The image that keeps replaying in my head since the death of Chadwick Boseman is from early 2018. It was just days before “Black Panther” would open in theaters and the exhilaration aroused by this long-in-coming cultural event was everywhere around Boseman. Flocked by fans, he repeatedly paused for pictures until he was handed a months-old Black child whom he gently held, beaming.
Boseman’s family said that the actor, who died Friday at the age of 43, was first diagnosed with colon cancer in 2016. Did he know when he held that baby that he might not live long enough to see a child of his own raised? Did he know that in playing Jackie Robinson, James Brown, Thurgood Marshall and T’Challa — in so gracefully filling the screen with the dignity of Black lives — that he was helping to cradle another generation?
In a tragically brief but historically sweeping life as an actor, Boseman played men of public life and private pain. Before Friday, we didn’t know he, too, was bearing such a burden. That has only magnified his accomplishment, bringing him closer to the great figures whose shoes he wore on film. He played men who advanced a people’s progress, a trail he helped blaze himself. He played icons, and died one, too.
“There’s a lot to learn from Jackie Robinson. There’s a lot to learn from James Brown. There’s a lot to learn from Thurgood Marshall,” Boseman said that day two and a half years ago. “I would like to say that some of those qualities have infused themselves into me at this point.”
Boseman started out as a playwright. He was raised in the manufacturing town of Anderson, South Carolina, the youngest of three boys. As a junior in high school, he wrote and staged a play inspired by the shooting death of a basketball teammate. Before he was a Hollywood star, he penned numerous hip-hop-infused plays: “Hieroglyphic Graffiti,” “Rhyme Deferred,” “Deep Azure” — and directed others. In New York, he performed with the National Shakespeare Company.
He compared his alma mater, Howard University, to his own personal Wakanda.
“If you have a blanketed idea of what it means to be of African descent and you go to Howard University, you’re meeting people from all over the diaspora — from the Caribbean, any country in Africa, in Europe,” Boseman said. “So you’re seeing people from all walks of life that look like you but they sound different.”

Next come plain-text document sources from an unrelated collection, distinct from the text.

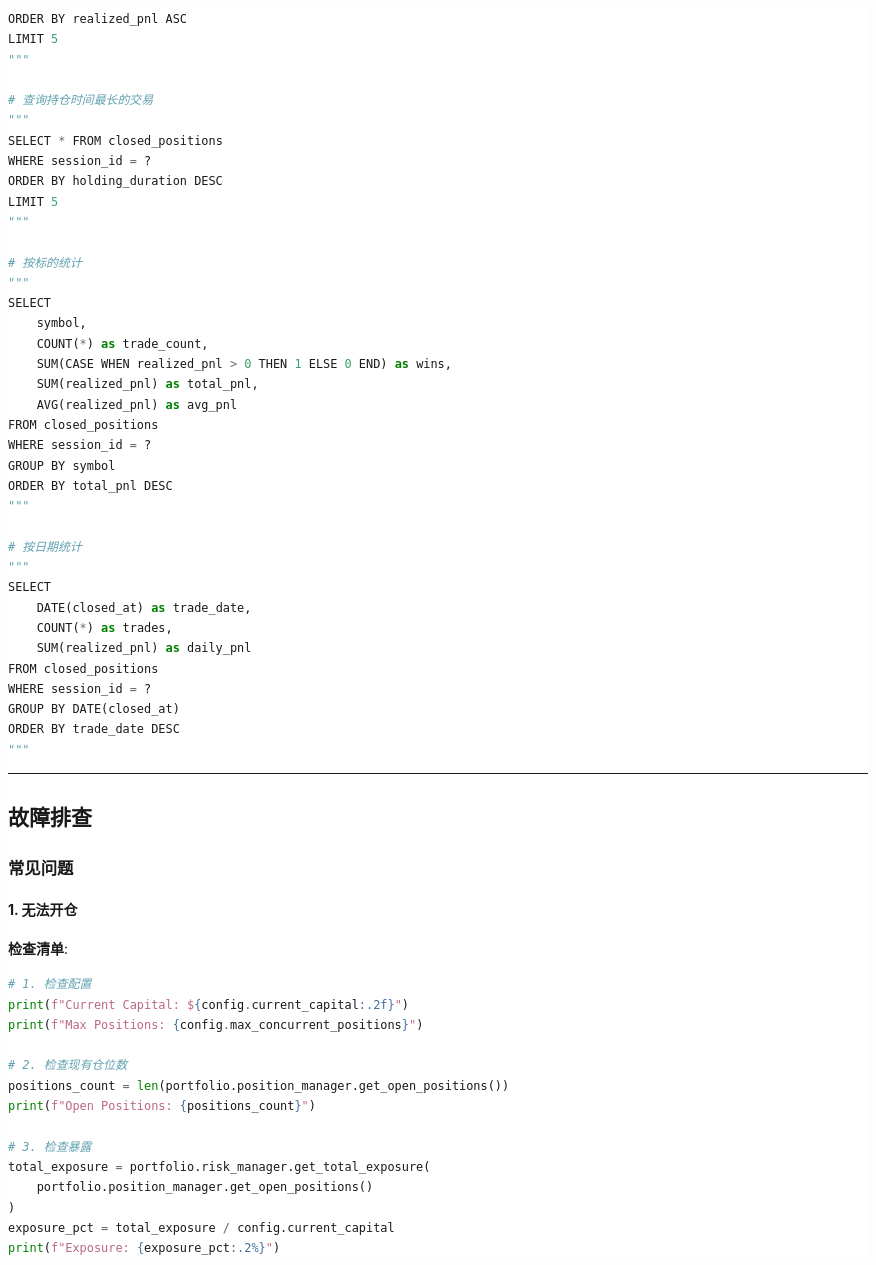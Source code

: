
 ```python
ORDER BY realized_pnl ASC
LIMIT 5
"""

# 查询持仓时间最长的交易
"""
SELECT * FROM closed_positions
WHERE session_id = ?
ORDER BY holding_duration DESC
LIMIT 5
"""

# 按标的统计
"""
SELECT 
    symbol,
    COUNT(*) as trade_count,
    SUM(CASE WHEN realized_pnl > 0 THEN 1 ELSE 0 END) as wins,
    SUM(realized_pnl) as total_pnl,
    AVG(realized_pnl) as avg_pnl
FROM closed_positions
WHERE session_id = ?
GROUP BY symbol
ORDER BY total_pnl DESC
"""

# 按日期统计
"""
SELECT 
    DATE(closed_at) as trade_date,
    COUNT(*) as trades,
    SUM(realized_pnl) as daily_pnl
FROM closed_positions
WHERE session_id = ?
GROUP BY DATE(closed_at)
ORDER BY trade_date DESC
"""
```

---

## 故障排查

### 常见问题

#### 1. 无法开仓

**检查清单**:
```python
# 1. 检查配置
print(f"Current Capital: ${config.current_capital:.2f}")
print(f"Max Positions: {config.max_concurrent_positions}")

# 2. 检查现有仓位数
positions_count = len(portfolio.position_manager.get_open_positions())
print(f"Open Positions: {positions_count}")

# 3. 检查暴露
total_exposure = portfolio.risk_manager.get_total_exposure(
    portfolio.position_manager.get_open_positions()
)
exposure_pct = total_exposure / config.current_capital
print(f"Exposure: {exposure_pct:.2%}")
```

That early development of an expansive, historical understanding of African American identity surely fed the grace and humility of Boseman's most famous roles. It wasn’t until he was in his mid-30s, after a handful of brief television appearances, that he landed his first leading role as Robinson in “42.” He was, from the start, a self-evident movie star with a rare, effortless charisma. Rachel Robinson, the Hall of Famer’s widow, said it was like seeing her husband again.